Argentine : la mise sur écoute d’un évêque fait scandale

Les révélations concernant les pratiques d’espionnage du gouvernement argentin à l’encontre de plusieurs prêtres et évêques ont jeté un froid entre l’Eglise et le pouvoir. La Conférence des évêques du pays dénonce de son côté le « crime de l’espionnage illégal ». 

L’exécutif argentin aurait-il les oreilles un peu trop grandes ? C’est ce que doit penser Mgr Jorge Lugones, évêque de Lomas de Zamora (Argentine) depuis que la justice argentine a révélé le 11 juin 2020, les pratiques de l’Agence fédérale de renseignement (AFI). 

Cette dernière aurait fiché et mis sous écoute 500 personnalités pendant la présidence de Mauricio Macri (2015-2019), dont un certain nombre de prêtres et l’évêque de Lomas de Zamora, réputé proche du souverain pontife. 

Les révélations relayées par les médias ont déclenché une vive réaction de la Conférence des évêques d’Argentine qui a condamné ce qu’elle qualifie de « crime d’espionnage illégal ». 

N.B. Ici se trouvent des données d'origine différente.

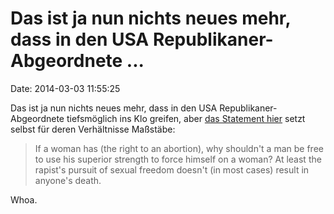 Das ist ja nun nichts neues mehr, dass in den USA Republikaner-Abgeordnete \...
===============================================================================

Date: 2014-03-03 11:55:25

Das ist ja nun nichts neues mehr, dass in den USA
Republikaner-Abgeordnete tiefsmöglich ins Klo greifen, aber [das
Statement
hier](http://www.onlinesentinel.com/politics/Rep__Lawrence_Lockman_says_he_regrets_divisive_statements_.html)
setzt selbst für deren Verhältnisse Maßstäbe:

> If a woman has (the right to an abortion), why shouldn't a man be free
> to use his superior strength to force himself on a woman? At least the
> rapist's pursuit of sexual freedom doesn't (in most cases) result in
> anyone's death.

Whoa.
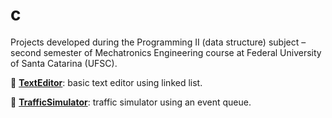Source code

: # c

Projects developed during the Programming II (data structure) subject – second semester of Mechatronics Engineering course at Federal University of Santa Catarina (UFSC).

:page_with_curl: **[TextEditor](https://github.com/jesuinovieira/c/tree/master/TextEditor)**: basic text editor using linked list.

:traffic_light: **[TrafficSimulator](https://github.com/jesuinovieira/c/tree/master/TrafficSimulator)**: traffic simulator using an event queue.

L’Agence fédérale a mis sur écoute Mgr Lugones et a aussi surveillé ses comptes bancaires et les dépenses de ses cartes de crédit. Le prélat est connu pour son profil « social », ayant développé beaucoup de liens avec les syndicats du pays. Les conversations téléphoniques de l'évêque avec le pape François auraient également été captées par les agents de l’AFI, selon les révélations faites par le magistrat chargé de l’enquête, Federico Villena. 

Mgr Lugones n’est pas le premier à être surveillé de près par le pouvoir : déjà, sous la présidence Kirchner - que ce soit celle de Cristina et celui de son mari Nestor Kirchner, qui a dirigé le pays entre 2003 et 2007 - celui qui était encore le cardinal Jorge Bergoglio, avait également été la cible d’écoutes diligentées par le sommet de l’Etat. 

On raconte à ce propos que le futur pontife argentin avait l’habitude d’augmenter le volume de sa radio lorsqu’il présidait d’importantes réunions dont le contenu devait rester confidentiel. Son email aurait même été piraté par l’exécutif. 

Il y a fort à parier que les révélations de la justice argentine ne soient pas de nature à améliorer les relations entre l’Eglise et l’exécutif argentin, déjà envenimées par la question de l’avortement que le pouvoir actuel souhaite légaliser dans le pays.